И доныне в США в этом порой обвиняют Рузвельта, что не умаляет его вклада в победу. Сталина обвиняют неизмеримо больше.
Однако успех японцев носил все же тактический характер. Им не удалось сломить моральный дух американцев, а повреждения линкоров были быстро устранены. Более того, вооруженные силы США после японского хирургического вмешательства оздоровились в короткие сроки.
Отныне союзники обладали военно-дипломатическим механизмом, в котором бесспорными лидерами были Рузвельт и Сталин.
Сначала Рузвельт смотрел на Сталина глазами Гопкинса и составил о нем очень хорошее мнение. По словам Гопкинса, Сталин был «прекрасным руководителем, уверенным в себе, решительным, трезво мыслящим человеком». Любопытен данный им портрет Сталина: «сильный человек, невысокого роста, с большими крепкими руками и таким мускулистым телосложением, какое хотел бы видеть у полузащитников тренер по футболу»447.
В сентябре в Москву прибыли посланники Рузвельта и Черчилля Аверелл Гарриман и лорд Бивербрук. Они провели переговоры со Сталиным о предоставлении помощи без всяких условий. Сталин на переговорах держался очень твердо, но дружелюбно. Он произвел на западных переговорщиков хорошее впечатление. Бивербрук назвал его «славным человеком».

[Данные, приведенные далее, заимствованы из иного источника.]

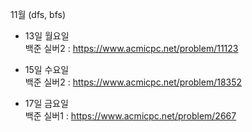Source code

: 11월 (dfs, bfs) </br>
- 13일 월요일 </br>
백준 실버2 : https://www.acmicpc.net/problem/11123 </br>

- 15일 수요일 </br>
백준 실버2 : https://www.acmicpc.net/problem/18352 </br>

- 17일 금요일 </br>
백준 실버1 : https://www.acmicpc.net/problem/2667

Если не брать во внимание отдельные детали, то политика Рузвельта в отношении СССР и Англии опиралась на то, что Сталин будет его союзником в послевоенном переустройстве мира и создании коллективной системы безопасности, а Черчилль таковым не будет, так как Сталин «тяготеет к демократии», а Черчилль остается «империалистом». Этим и еще критическим положением всего западного мира объясняется бескорыстная позиция Рузвельта, не ставившего Сталину никаких условий в тот труднейший период, когда СССР был в шаге от поражения. США предоставили СССР беспроцентный кредит на один миллиард долларов.
У Рузвельта и Сталина сложилось прочное взаимопонимание, которое Сталин однажды описал со свойственным ему юмором: «Черчилль такой тип, что если не следить за ним, вытащит у тебя из кармана копейку… А Рузвельт не такой. Он руку засунет, но возьмет только крупные монеты»448.
Очевидно, споры о конкретных долгах и границах Рузвельт относил на будущее, что должно было устроить Сталина.
Тем не менее вождь не собирался пускать дело на самотек, доверяя благородству заокеанского партнера. Сталин не был бы Сталиным, если бы не проявил здесь настойчивости.
Шестнадцатого декабря 1941 года он принял министра иностранных дел Великобритании А. Идена. В присутствии Молотова Сталин рассказал, как он видит послевоенное устройство Европы. По сути, он предложил разделить Германию: отдельно — Австрия, Рейнская область, Бавария; Восточную Пруссию отдать Польше, Судеты — Чехословакии; восстановить целостность Югославии и передать ей некоторые итальянские территории; Турция могла бы получить некоторые районы в Болгарии и Северной Сирии, Греция — острова в Эгейском море. Сталин хотел, чтобы границы СССР сохранились по состоянию на 22 июня 1941 года, граница с Польшей — по «линии Керзона», а на территории Румынии и Финляндии располагались бы советские военные базы.
Семнадцатого и 18 декабря были еще две встречи с Иденом. На них Сталин особое внимание уделил признанию Англией советских границ, включая Прибалтику и новую советско-финляндскую границу, поставив это непременным условием заключения англо-советского договора.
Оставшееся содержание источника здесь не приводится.